A large, flat-topped mound near the modern Turkish village of Yassihöyük was first identified as ancient Gordion by the German classicist Alfred Körte in 1893.1 Körte was led to the Phrygian capital by the first-century A.D. historian Quintus Curtius Rufus, who wrote a ten-volume biography of Alexander the Great (parts of books 3 to 10 have been preserved). According to Curtius Rufus, the young king traveled to Gordion, which lay “equally distant from the Pontic [Black] and Cilician [Mediterranean] Seas,” where he cut the fabled Gordian knot. In 1900 Körte returned to the site with his brother, Gustav, and in a single season sank three trenches in the mound, uncovering five burial tumuli.

Two generations later, the University of Pennsylvania Museum launched the Gordion Project under the direction of Rodney Young, who excavated the mound from 1950 to 1973. In 16 seasons of digging, Young’s team excavated Gordion’s extensive Iron Age citadel complex—revealing a destruction level dating to 700 B.C.E., lower-town fortifications, 31 burial tumuli and later occupation levels in the citadel that included a cobblestone street lined with Roman-period buildings.

In 1957 Young made perhaps his most spectacular find: Under a huge tumulus—165 feet high and 1,000 feet wide—lay the earliest known intact wooden structure in the world. This was probably the tomb of a wealthy Phrygian king, perhaps even the tomb of Midas himself. Among the burial goods in the 15- by 20-foot chamber were inlaid wood furniture, including nine tables, and hundreds of bronze vessels, some containing food and drink (see the last sidebar to this article). Along one wall rested a log coffin containing the skeletal remains of a short man in his early 60s, perhaps King Midas, who was laid to rest on bedding that was elaborately dyed in purple and brown.

A new cycle of excavations, intended to record a detailed stratigraphic and chronological sequence for the citadel mound and to document Gordion’s domestic architecture and material culture, resumed in 1988 under the direction of Mary M. Voigt of the College of William and Mary, in association with author G. Kenneth Sams of the University of North Carolina at Chapel Hill—which provided a new understanding of the history of the site from the Late Bronze Age through the Roman period.

After the fall of the Hittite Empire in the 12th century B.C.E., there is a dramatic change in material culture at Gordion, including new forms of settlement and new kinds of architecture and ceramics. These changes probably mark the arrival of Phrygian-speaking European immigrants in central Anatolia.

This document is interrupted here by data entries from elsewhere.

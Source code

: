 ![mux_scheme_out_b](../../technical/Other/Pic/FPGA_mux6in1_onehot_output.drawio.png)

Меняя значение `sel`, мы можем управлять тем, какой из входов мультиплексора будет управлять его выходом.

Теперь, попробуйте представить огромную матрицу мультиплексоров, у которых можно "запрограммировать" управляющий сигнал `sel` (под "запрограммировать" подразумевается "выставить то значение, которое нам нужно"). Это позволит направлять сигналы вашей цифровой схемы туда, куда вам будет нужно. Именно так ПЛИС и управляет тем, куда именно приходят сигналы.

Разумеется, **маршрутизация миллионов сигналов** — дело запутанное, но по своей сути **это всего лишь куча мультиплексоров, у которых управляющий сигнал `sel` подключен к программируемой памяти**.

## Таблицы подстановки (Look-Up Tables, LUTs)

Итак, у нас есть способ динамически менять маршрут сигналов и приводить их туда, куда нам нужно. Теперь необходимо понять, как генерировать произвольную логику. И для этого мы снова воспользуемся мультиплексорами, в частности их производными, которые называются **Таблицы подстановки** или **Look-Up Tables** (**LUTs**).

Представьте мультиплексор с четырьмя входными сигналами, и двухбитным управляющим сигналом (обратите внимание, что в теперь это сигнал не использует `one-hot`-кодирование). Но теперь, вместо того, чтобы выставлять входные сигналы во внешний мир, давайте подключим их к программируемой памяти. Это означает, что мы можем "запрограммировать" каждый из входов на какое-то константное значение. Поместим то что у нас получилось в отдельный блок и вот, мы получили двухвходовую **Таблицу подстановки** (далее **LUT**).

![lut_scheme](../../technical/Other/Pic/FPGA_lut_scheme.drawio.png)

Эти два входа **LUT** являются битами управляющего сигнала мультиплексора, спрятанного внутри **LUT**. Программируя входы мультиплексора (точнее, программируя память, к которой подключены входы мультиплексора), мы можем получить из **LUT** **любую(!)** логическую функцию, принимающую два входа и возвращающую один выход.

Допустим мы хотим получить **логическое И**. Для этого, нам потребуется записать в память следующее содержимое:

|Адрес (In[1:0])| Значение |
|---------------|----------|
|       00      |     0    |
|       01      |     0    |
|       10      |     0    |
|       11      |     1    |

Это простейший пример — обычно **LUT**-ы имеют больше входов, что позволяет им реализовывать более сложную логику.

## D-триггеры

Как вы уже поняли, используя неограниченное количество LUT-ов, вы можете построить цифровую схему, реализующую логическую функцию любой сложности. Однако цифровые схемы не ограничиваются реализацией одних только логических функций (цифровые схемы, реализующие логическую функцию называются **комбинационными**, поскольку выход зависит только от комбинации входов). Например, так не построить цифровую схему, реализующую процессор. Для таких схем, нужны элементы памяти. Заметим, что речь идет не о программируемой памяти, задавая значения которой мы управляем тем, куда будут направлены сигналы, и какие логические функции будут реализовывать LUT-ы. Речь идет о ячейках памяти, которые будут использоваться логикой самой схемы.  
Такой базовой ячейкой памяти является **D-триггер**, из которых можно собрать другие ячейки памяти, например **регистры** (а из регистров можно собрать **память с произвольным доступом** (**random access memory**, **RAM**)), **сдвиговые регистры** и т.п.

Much of the recent excavation has focused on the Late Phrygian (c. 540–330 B.C.E.), Hellenistic and Roman periods. When Gordion was incorporated into the Achaemenid Empire around 540 B.C.E., it lost its political importance but it gained economic opportunities as a result of its location astride major transportation routes. From this period we find debris from the manufacture of antler and bone artifacts, alabaster vessels and material for copper smelting. The relative abundance of pottery imported from the Aegean and western Anatolia (various kinds of storage and serving vessels, mostly for wine and oil) testifies to the continuing wealth of the settlement as well as to its wide-ranging relations with territories to the west.

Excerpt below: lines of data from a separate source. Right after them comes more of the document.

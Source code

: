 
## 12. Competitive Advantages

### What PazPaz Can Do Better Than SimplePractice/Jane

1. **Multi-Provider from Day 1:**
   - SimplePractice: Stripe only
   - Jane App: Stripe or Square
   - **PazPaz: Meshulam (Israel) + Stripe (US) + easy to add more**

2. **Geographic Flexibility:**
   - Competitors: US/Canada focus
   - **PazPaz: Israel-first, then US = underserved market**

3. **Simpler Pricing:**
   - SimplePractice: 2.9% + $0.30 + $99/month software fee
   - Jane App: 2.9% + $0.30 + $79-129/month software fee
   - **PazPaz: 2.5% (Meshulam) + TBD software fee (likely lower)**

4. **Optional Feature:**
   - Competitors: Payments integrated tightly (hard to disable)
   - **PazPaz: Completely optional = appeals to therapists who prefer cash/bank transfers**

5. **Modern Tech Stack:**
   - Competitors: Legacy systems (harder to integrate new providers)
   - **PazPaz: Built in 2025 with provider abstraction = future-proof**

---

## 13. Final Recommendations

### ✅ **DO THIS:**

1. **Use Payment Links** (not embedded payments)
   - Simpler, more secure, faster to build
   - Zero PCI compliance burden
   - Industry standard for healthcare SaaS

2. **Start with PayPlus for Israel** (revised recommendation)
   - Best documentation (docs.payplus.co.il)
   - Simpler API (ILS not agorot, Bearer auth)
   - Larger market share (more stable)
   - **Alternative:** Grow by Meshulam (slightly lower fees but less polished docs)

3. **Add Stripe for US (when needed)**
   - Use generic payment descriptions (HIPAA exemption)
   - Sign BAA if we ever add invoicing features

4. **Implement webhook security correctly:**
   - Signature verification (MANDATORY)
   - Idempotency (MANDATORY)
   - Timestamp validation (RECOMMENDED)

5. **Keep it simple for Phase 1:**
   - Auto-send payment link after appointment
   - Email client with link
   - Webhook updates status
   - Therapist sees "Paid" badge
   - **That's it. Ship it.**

With Alexander the Great’s conquest of Gordion in the fourth century B.C.E., the size of the settlement was much reduced—to only the citadel mound. A century later, the city was conquered by another group of European immigrants, the Galatians. These Celtic settlers built monumental stone structures, including a tile-roofed building. When the Galatians fled before a Roman army in 189 B.C.E., they left their belongings behind—so that houses excavated at Gordion still contain pottery, tools and other items in the places where they were used or stored. Ceramic workshops were found that contained fragments of terracotta figurines, painted bowls and jars, and containers full of paints and pigments.

Nearly two centuries later the Romans resettled Gordion, constructing large formal buildings that bordered on a street with an efficient drainage system. This small outpost, however, was not the equal of the great Iron Age citadel of Midas. Although it remained prosperous for a time as a Roman city, Gordion gradually declined in importance, finally disappearing in the early fifth century C.E.